- **Exercise prompt**
Restate all entries exactly. Skip the images.

Records supplied: Begin

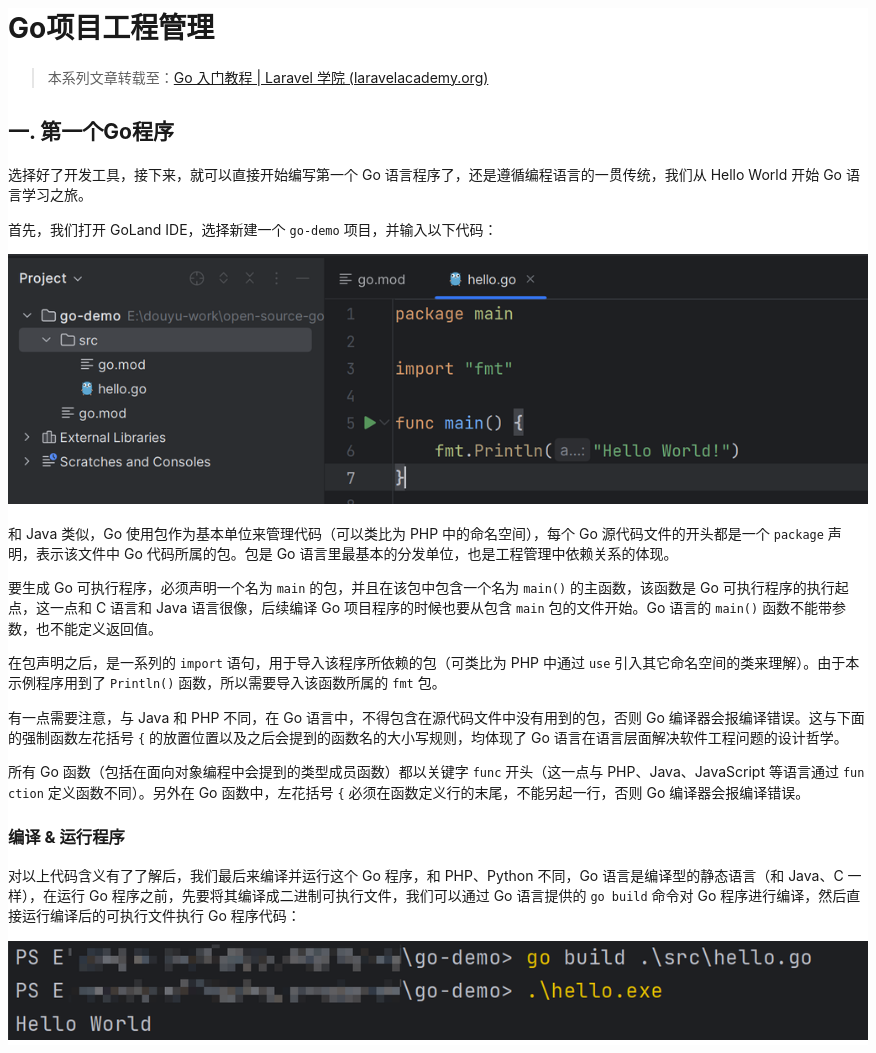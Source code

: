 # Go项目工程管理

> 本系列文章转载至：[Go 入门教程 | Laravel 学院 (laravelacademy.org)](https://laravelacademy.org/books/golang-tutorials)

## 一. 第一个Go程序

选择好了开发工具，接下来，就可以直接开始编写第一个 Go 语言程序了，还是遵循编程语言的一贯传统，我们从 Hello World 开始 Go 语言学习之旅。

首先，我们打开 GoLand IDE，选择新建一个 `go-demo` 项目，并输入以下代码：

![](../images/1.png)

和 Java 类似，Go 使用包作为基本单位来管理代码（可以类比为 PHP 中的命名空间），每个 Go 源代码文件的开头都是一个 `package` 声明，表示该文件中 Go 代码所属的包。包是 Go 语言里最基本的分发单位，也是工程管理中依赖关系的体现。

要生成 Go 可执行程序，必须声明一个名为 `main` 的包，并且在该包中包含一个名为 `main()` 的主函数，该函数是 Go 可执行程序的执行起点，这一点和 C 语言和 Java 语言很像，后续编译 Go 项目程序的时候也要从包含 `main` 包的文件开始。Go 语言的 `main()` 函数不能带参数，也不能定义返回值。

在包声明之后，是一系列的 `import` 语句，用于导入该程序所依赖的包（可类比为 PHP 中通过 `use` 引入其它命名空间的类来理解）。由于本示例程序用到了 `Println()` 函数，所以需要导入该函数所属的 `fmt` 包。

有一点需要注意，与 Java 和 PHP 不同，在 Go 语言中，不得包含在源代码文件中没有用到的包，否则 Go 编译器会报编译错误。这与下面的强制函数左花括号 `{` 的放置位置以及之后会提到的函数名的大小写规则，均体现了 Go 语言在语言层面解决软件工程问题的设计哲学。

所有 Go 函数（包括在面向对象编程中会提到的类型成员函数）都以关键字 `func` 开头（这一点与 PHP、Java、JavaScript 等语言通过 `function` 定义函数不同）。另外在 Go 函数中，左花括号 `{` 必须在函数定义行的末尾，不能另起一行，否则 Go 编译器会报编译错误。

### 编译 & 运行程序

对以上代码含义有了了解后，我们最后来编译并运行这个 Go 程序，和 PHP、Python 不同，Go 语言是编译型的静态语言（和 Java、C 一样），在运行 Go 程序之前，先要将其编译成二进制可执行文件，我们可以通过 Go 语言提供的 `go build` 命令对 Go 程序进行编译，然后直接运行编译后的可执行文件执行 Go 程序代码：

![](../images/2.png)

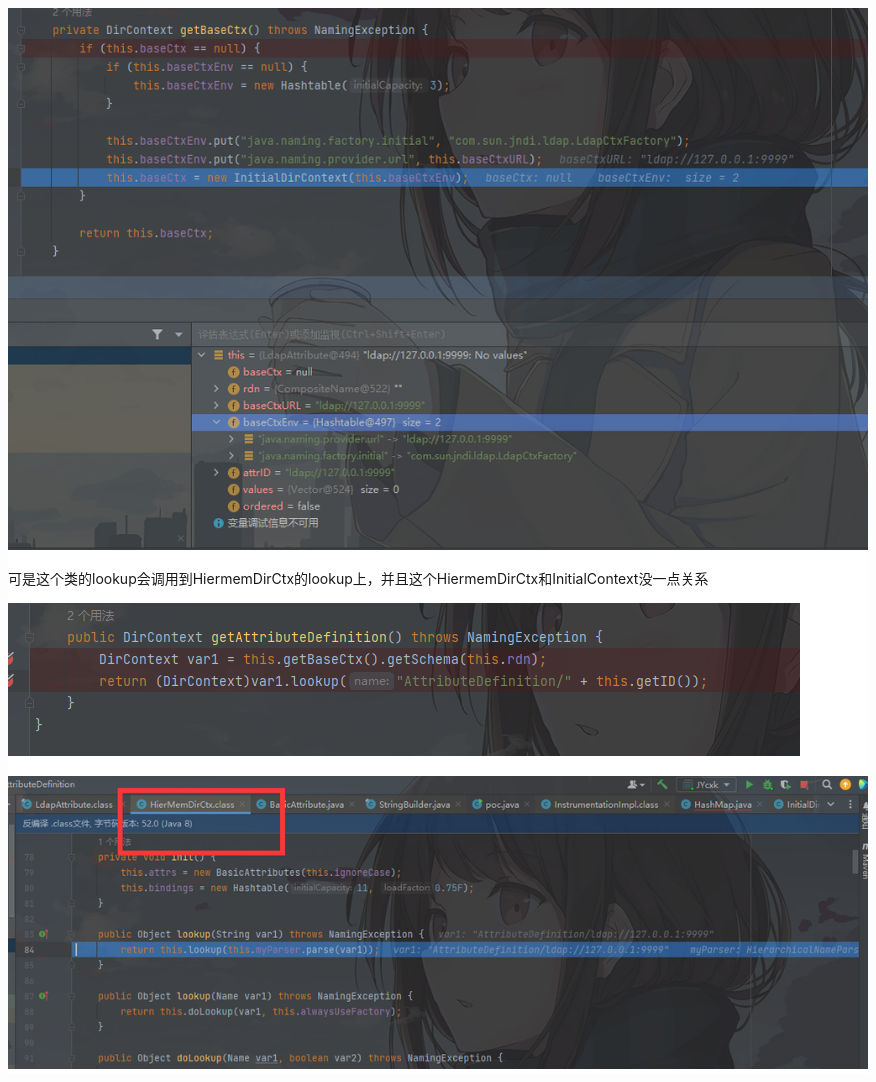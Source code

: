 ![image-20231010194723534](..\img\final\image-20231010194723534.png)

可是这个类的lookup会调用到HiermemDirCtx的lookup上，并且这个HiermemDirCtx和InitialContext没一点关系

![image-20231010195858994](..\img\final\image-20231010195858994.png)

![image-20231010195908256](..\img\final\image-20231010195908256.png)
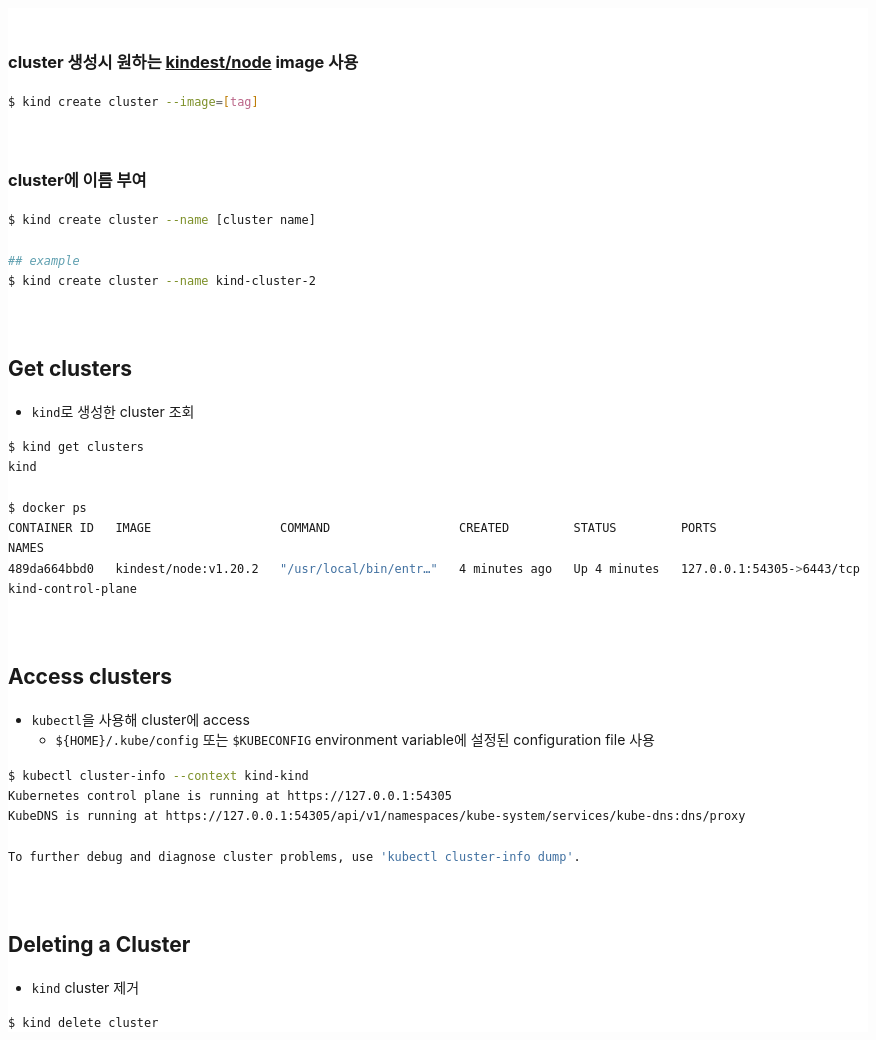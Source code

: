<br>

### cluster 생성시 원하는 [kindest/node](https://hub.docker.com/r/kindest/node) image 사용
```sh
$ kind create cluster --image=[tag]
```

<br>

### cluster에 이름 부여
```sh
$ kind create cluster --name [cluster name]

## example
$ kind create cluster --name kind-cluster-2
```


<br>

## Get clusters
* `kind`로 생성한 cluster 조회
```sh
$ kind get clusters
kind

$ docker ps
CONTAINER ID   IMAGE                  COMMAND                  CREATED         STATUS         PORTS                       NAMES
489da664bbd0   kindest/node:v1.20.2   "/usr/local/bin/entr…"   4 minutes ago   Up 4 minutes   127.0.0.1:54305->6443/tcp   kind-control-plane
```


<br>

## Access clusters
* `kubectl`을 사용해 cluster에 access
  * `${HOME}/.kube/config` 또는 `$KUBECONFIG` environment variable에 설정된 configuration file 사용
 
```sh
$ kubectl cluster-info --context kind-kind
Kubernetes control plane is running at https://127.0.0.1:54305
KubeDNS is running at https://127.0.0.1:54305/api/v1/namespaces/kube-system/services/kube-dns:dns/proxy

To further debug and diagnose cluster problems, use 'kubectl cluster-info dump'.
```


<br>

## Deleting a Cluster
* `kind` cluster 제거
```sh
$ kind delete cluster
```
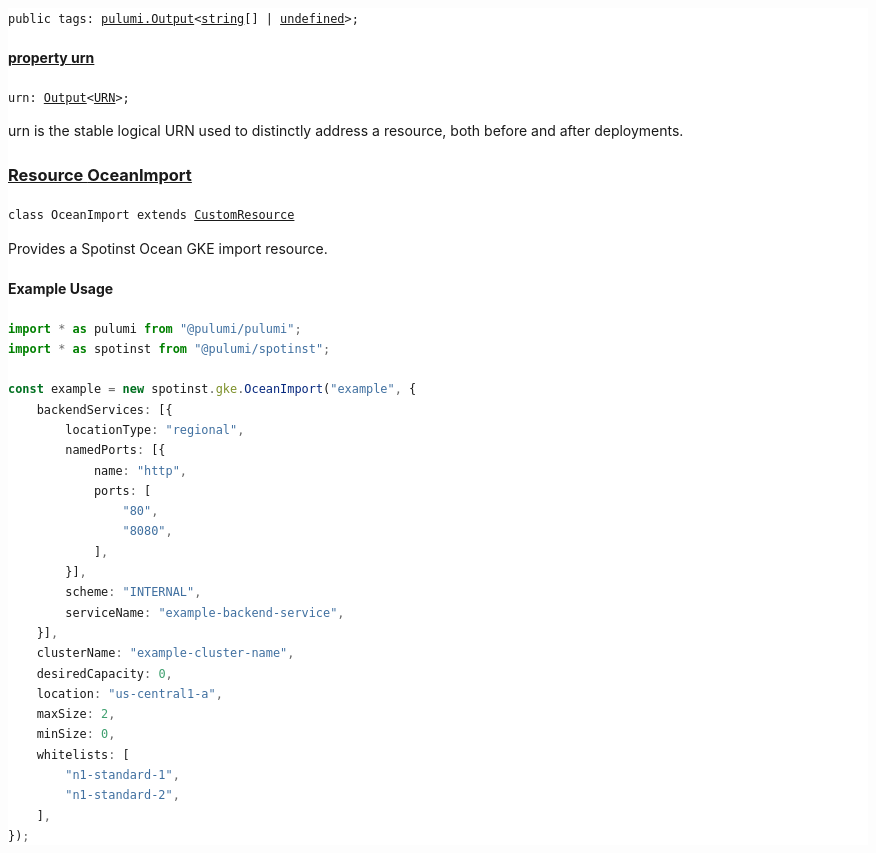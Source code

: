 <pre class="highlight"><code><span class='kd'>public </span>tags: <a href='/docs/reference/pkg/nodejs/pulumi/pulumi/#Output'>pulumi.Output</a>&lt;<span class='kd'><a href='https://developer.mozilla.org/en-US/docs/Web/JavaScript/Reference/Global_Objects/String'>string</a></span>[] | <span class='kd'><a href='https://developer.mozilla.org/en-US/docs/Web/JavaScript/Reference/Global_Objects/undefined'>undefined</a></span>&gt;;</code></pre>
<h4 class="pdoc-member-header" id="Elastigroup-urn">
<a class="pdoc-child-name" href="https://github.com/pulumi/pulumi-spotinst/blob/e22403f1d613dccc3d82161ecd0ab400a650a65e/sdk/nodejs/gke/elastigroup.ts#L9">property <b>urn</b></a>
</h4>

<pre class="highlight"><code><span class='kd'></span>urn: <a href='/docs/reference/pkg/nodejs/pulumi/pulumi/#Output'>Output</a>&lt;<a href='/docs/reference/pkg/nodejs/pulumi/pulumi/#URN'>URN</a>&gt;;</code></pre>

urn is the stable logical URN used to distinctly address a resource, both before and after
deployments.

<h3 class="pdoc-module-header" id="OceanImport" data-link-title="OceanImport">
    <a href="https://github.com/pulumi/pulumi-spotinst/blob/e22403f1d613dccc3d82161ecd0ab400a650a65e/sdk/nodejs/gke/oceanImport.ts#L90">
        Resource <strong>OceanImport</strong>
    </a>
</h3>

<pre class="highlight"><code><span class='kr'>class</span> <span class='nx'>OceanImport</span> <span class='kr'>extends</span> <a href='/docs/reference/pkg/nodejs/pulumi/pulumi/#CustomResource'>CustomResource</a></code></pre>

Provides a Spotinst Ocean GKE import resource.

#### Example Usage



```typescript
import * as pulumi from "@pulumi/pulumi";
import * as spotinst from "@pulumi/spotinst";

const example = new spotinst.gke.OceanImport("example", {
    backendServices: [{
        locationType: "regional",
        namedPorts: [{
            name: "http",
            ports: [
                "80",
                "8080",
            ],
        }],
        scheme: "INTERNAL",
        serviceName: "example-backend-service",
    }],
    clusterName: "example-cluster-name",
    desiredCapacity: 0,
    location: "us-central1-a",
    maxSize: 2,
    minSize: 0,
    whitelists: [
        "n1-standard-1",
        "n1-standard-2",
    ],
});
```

Records supplied: End

- **Output for this task**
Source code

: # Go项目工程管理

> 本系列文章转载至：[Go 入门教程 | Laravel 学院 (laravelacademy.org)](https://laravelacademy.org/books/golang-tutorials)

## 一. 第一个Go程序

选择好了开发工具，接下来，就可以直接开始编写第一个 Go 语言程序了，还是遵循编程语言的一贯传统，我们从 Hello World 开始 Go 语言学习之旅。

首先，我们打开 GoLand IDE，选择新建一个 `go-demo` 项目，并输入以下代码：

![](../images/1.png)

和 Java 类似，Go 使用包作为基本单位来管理代码（可以类比为 PHP 中的命名空间），每个 Go 源代码文件的开头都是一个 `package` 声明，表示该文件中 Go 代码所属的包。包是 Go 语言里最基本的分发单位，也是工程管理中依赖关系的体现。

要生成 Go 可执行程序，必须声明一个名为 `main` 的包，并且在该包中包含一个名为 `main()` 的主函数，该函数是 Go 可执行程序的执行起点，这一点和 C 语言和 Java 语言很像，后续编译 Go 项目程序的时候也要从包含 `main` 包的文件开始。Go 语言的 `main()` 函数不能带参数，也不能定义返回值。

在包声明之后，是一系列的 `import` 语句，用于导入该程序所依赖的包（可类比为 PHP 中通过 `use` 引入其它命名空间的类来理解）。由于本示例程序用到了 `Println()` 函数，所以需要导入该函数所属的 `fmt` 包。

有一点需要注意，与 Java 和 PHP 不同，在 Go 语言中，不得包含在源代码文件中没有用到的包，否则 Go 编译器会报编译错误。这与下面的强制函数左花括号 `{` 的放置位置以及之后会提到的函数名的大小写规则，均体现了 Go 语言在语言层面解决软件工程问题的设计哲学。

所有 Go 函数（包括在面向对象编程中会提到的类型成员函数）都以关键字 `func` 开头（这一点与 PHP、Java、JavaScript 等语言通过 `function` 定义函数不同）。另外在 Go 函数中，左花括号 `{` 必须在函数定义行的末尾，不能另起一行，否则 Go 编译器会报编译错误。

### 编译 & 运行程序

对以上代码含义有了了解后，我们最后来编译并运行这个 Go 程序，和 PHP、Python 不同，Go 语言是编译型的静态语言（和 Java、C 一样），在运行 Go 程序之前，先要将其编译成二进制可执行文件，我们可以通过 Go 语言提供的 `go build` 命令对 Go 程序进行编译，然后直接运行编译后的可执行文件执行 Go 程序代码：

![](../images/2.png)

Source code

: ![image-20231010194723534](..\img\final\image-20231010194723534.png)

可是这个类的lookup会调用到HiermemDirCtx的lookup上，并且这个HiermemDirCtx和InitialContext没一点关系

![image-20231010195858994](..\img\final\image-20231010195858994.png)

![image-20231010195908256](..\img\final\image-20231010195908256.png)
Source code

:<br>

### cluster 생성시 원하는 [kindest/node](https://hub.docker.com/r/kindest/node) image 사용
```sh
$ kind create cluster --image=[tag]
```

<br>

### cluster에 이름 부여
```sh
$ kind create cluster --name [cluster name]

## example
$ kind create cluster --name kind-cluster-2
```


<br>

## Get clusters
* `kind`로 생성한 cluster 조회
```sh
$ kind get clusters
kind

$ docker ps
CONTAINER ID   IMAGE                  COMMAND                  CREATED         STATUS         PORTS                       NAMES
489da664bbd0   kindest/node:v1.20.2   "/usr/local/bin/entr…"   4 minutes ago   Up 4 minutes   127.0.0.1:54305->6443/tcp   kind-control-plane
```


<br>

## Access clusters
* `kubectl`을 사용해 cluster에 access
  * `${HOME}/.kube/config` 또는 `$KUBECONFIG` environment variable에 설정된 configuration file 사용
 
```sh
$ kubectl cluster-info --context kind-kind
Kubernetes control plane is running at https://127.0.0.1:54305
KubeDNS is running at https://127.0.0.1:54305/api/v1/namespaces/kube-system/services/kube-dns:dns/proxy

To further debug and diagnose cluster problems, use 'kubectl cluster-info dump'.
```


<br>

## Deleting a Cluster
* `kind` cluster 제거
```sh
$ kind delete cluster
```
Source code

: <pre class="highlight"><code><span class='kd'>public </span>tags: <a href='/docs/reference/pkg/nodejs/pulumi/pulumi/#Output'>pulumi.Output</a>&lt;<span class='kd'><a href='https://developer.mozilla.org/en-US/docs/Web/JavaScript/Reference/Global_Objects/String'>string</a></span>[] | <span class='kd'><a href='https://developer.mozilla.org/en-US/docs/Web/JavaScript/Reference/Global_Objects/undefined'>undefined</a></span>&gt;;</code></pre>
<h4 class="pdoc-member-header" id="Elastigroup-urn">
<a class="pdoc-child-name" href="https://github.com/pulumi/pulumi-spotinst/blob/e22403f1d613dccc3d82161ecd0ab400a650a65e/sdk/nodejs/gke/elastigroup.ts#L9">property <b>urn</b></a>
</h4>

<pre class="highlight"><code><span class='kd'></span>urn: <a href='/docs/reference/pkg/nodejs/pulumi/pulumi/#Output'>Output</a>&lt;<a href='/docs/reference/pkg/nodejs/pulumi/pulumi/#URN'>URN</a>&gt;;</code></pre>

urn is the stable logical URN used to distinctly address a resource, both before and after
deployments.

<h3 class="pdoc-module-header" id="OceanImport" data-link-title="OceanImport">
    <a href="https://github.com/pulumi/pulumi-spotinst/blob/e22403f1d613dccc3d82161ecd0ab400a650a65e/sdk/nodejs/gke/oceanImport.ts#L90">
        Resource <strong>OceanImport</strong>
    </a>
</h3>

<pre class="highlight"><code><span class='kr'>class</span> <span class='nx'>OceanImport</span> <span class='kr'>extends</span> <a href='/docs/reference/pkg/nodejs/pulumi/pulumi/#CustomResource'>CustomResource</a></code></pre>

Provides a Spotinst Ocean GKE import resource.

#### Example Usage



```typescript
import * as pulumi from "@pulumi/pulumi";
import * as spotinst from "@pulumi/spotinst";

const example = new spotinst.gke.OceanImport("example", {
    backendServices: [{
        locationType: "regional",
        namedPorts: [{
            name: "http",
            ports: [
                "80",
                "8080",
            ],
        }],
        scheme: "INTERNAL",
        serviceName: "example-backend-service",
    }],
    clusterName: "example-cluster-name",
    desiredCapacity: 0,
    location: "us-central1-a",
    maxSize: 2,
    minSize: 0,
    whitelists: [
        "n1-standard-1",
        "n1-standard-2",
    ],
});
```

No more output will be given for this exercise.